TASK REQUIREMENTS:
Every line in the entries where "back" is found should be copied.

DATA FOR THIS EXERCISE:
- - - -
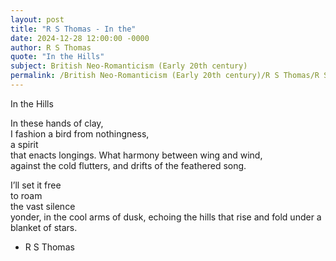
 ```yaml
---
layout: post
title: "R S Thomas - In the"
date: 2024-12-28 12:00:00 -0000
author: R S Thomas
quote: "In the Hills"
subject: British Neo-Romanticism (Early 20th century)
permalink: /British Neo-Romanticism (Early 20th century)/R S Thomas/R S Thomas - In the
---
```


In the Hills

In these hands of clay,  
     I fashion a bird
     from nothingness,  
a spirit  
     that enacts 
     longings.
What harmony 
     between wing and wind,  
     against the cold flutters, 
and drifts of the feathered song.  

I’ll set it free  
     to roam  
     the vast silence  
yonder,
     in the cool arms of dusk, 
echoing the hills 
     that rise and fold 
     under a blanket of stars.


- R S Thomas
- - - -
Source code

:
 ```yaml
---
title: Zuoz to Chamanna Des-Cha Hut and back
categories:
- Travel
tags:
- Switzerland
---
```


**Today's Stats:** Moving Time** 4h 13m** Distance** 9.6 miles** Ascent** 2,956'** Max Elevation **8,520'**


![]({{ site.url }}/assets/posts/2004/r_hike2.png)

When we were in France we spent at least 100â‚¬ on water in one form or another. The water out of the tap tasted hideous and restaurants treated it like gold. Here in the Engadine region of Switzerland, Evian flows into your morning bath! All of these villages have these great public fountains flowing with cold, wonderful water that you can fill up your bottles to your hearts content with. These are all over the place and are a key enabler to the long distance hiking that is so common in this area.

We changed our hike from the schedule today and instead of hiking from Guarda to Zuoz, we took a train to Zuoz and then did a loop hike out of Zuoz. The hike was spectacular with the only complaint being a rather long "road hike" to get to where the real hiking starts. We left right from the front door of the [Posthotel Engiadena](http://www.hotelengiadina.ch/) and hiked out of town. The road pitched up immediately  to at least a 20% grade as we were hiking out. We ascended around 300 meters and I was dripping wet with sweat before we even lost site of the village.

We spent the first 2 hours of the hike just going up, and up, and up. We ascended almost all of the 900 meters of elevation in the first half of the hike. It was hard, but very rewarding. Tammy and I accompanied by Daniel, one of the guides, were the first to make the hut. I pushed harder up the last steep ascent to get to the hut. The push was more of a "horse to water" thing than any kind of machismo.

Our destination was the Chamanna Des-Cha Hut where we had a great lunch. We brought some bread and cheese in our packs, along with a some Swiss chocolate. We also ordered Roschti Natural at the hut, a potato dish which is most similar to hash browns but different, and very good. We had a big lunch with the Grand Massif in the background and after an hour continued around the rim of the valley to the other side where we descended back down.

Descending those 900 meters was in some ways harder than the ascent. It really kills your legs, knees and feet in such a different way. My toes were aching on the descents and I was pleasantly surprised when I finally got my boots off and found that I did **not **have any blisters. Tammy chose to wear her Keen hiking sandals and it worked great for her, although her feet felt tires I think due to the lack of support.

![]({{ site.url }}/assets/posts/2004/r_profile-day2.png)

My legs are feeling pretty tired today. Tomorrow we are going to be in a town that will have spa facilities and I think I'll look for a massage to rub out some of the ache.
- - - -
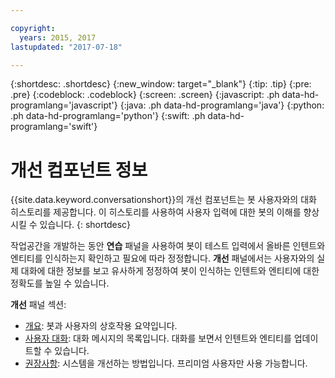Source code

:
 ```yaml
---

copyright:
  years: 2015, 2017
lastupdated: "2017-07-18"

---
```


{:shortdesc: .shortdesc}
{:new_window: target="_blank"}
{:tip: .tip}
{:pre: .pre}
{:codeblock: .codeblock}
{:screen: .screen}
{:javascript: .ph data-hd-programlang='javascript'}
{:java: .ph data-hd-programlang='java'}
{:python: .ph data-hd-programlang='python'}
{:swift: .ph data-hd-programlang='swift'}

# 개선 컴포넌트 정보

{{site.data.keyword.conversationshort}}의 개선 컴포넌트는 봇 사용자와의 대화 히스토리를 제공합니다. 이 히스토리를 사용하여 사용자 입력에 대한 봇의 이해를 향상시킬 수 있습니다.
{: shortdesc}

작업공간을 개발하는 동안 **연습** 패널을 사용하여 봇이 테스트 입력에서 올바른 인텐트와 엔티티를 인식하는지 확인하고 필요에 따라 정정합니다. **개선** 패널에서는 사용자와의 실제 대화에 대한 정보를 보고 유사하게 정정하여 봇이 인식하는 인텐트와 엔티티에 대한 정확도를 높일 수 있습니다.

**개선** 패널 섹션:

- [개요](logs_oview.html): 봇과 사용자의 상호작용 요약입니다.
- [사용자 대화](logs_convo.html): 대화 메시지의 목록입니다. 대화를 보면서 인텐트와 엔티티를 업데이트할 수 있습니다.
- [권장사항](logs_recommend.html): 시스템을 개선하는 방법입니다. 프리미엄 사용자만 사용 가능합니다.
- - - -
TASK RESPONSE:
title: Zuoz to Chamanna Des-Cha Hut and back
Our destination was the Chamanna Des-Cha Hut where we had a great lunch. We brought some bread and cheese in our packs, along with a some Swiss chocolate. We also ordered Roschti Natural at the hut, a potato dish which is most similar to hash browns but different, and very good. We had a big lunch with the Grand Massif in the background and after an hour continued around the rim of the valley to the other side where we descended back down.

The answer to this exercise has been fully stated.